The problem: Output only the lines below from the one containing "and completion status." to the one containing "from the frontend.", exactly as written, both ends kept.

Task material:
::::

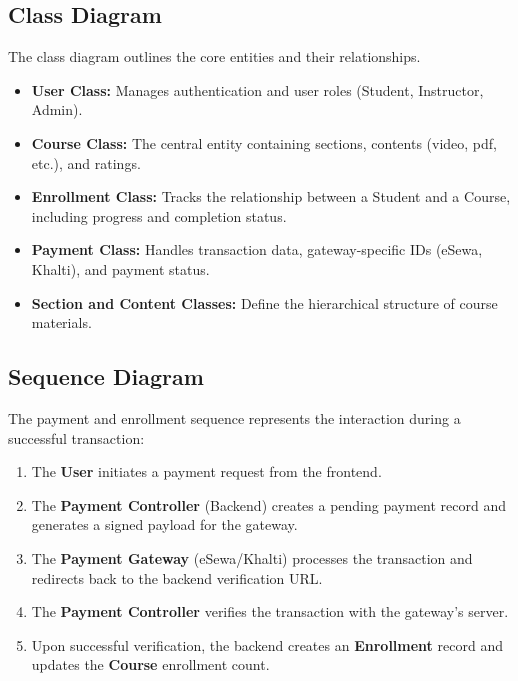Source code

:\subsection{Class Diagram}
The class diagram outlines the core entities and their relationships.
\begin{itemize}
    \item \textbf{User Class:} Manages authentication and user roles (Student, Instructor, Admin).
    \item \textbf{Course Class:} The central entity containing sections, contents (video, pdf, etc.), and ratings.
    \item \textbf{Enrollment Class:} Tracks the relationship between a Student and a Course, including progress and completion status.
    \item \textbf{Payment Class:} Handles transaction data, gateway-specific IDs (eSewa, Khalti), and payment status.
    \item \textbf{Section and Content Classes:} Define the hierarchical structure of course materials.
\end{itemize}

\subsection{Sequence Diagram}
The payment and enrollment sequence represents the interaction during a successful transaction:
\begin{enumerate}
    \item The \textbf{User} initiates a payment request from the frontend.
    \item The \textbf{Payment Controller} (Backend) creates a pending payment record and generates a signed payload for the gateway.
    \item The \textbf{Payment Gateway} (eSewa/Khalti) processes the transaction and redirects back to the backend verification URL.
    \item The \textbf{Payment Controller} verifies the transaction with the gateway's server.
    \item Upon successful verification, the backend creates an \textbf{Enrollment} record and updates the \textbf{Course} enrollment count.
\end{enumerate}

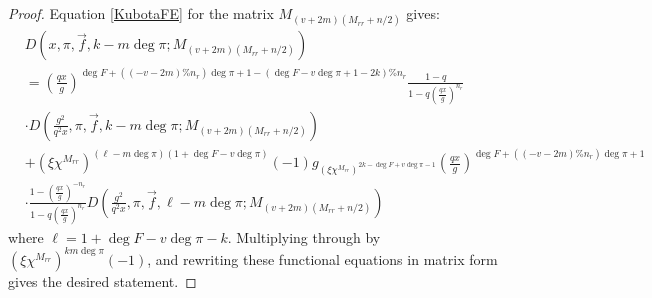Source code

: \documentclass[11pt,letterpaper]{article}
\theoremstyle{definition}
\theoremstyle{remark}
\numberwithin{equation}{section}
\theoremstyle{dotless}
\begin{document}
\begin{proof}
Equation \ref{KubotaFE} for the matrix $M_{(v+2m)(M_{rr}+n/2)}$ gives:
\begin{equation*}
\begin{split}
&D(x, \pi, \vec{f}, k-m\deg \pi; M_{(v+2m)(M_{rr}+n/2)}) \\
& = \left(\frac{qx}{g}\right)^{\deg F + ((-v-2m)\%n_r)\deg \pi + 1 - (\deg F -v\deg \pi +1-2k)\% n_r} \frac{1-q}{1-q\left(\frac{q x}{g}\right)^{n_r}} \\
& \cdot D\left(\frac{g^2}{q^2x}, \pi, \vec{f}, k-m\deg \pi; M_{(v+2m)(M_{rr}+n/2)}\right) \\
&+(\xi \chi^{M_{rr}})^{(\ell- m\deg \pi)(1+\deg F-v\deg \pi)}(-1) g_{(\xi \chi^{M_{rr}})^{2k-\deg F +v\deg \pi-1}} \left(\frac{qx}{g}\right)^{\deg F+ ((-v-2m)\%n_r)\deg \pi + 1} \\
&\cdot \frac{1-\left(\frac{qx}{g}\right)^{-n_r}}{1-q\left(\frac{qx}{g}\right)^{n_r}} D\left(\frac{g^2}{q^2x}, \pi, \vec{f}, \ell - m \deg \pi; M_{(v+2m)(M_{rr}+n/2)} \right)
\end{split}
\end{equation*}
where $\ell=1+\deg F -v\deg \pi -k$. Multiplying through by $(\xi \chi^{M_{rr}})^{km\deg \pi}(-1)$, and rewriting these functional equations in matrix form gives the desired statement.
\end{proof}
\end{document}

::::

Exercise response:
    \item \textbf{Enrollment Class:} Tracks the relationship between a Student and a Course, including progress and completion status.
    \item \textbf{Payment Class:} Handles transaction data, gateway-specific IDs (eSewa, Khalti), and payment status.
    \item \textbf{Section and Content Classes:} Define the hierarchical structure of course materials.
\end{itemize}

\subsection{Sequence Diagram}
The payment and enrollment sequence represents the interaction during a successful transaction:
\begin{enumerate}
    \item The \textbf{User} initiates a payment request from the frontend.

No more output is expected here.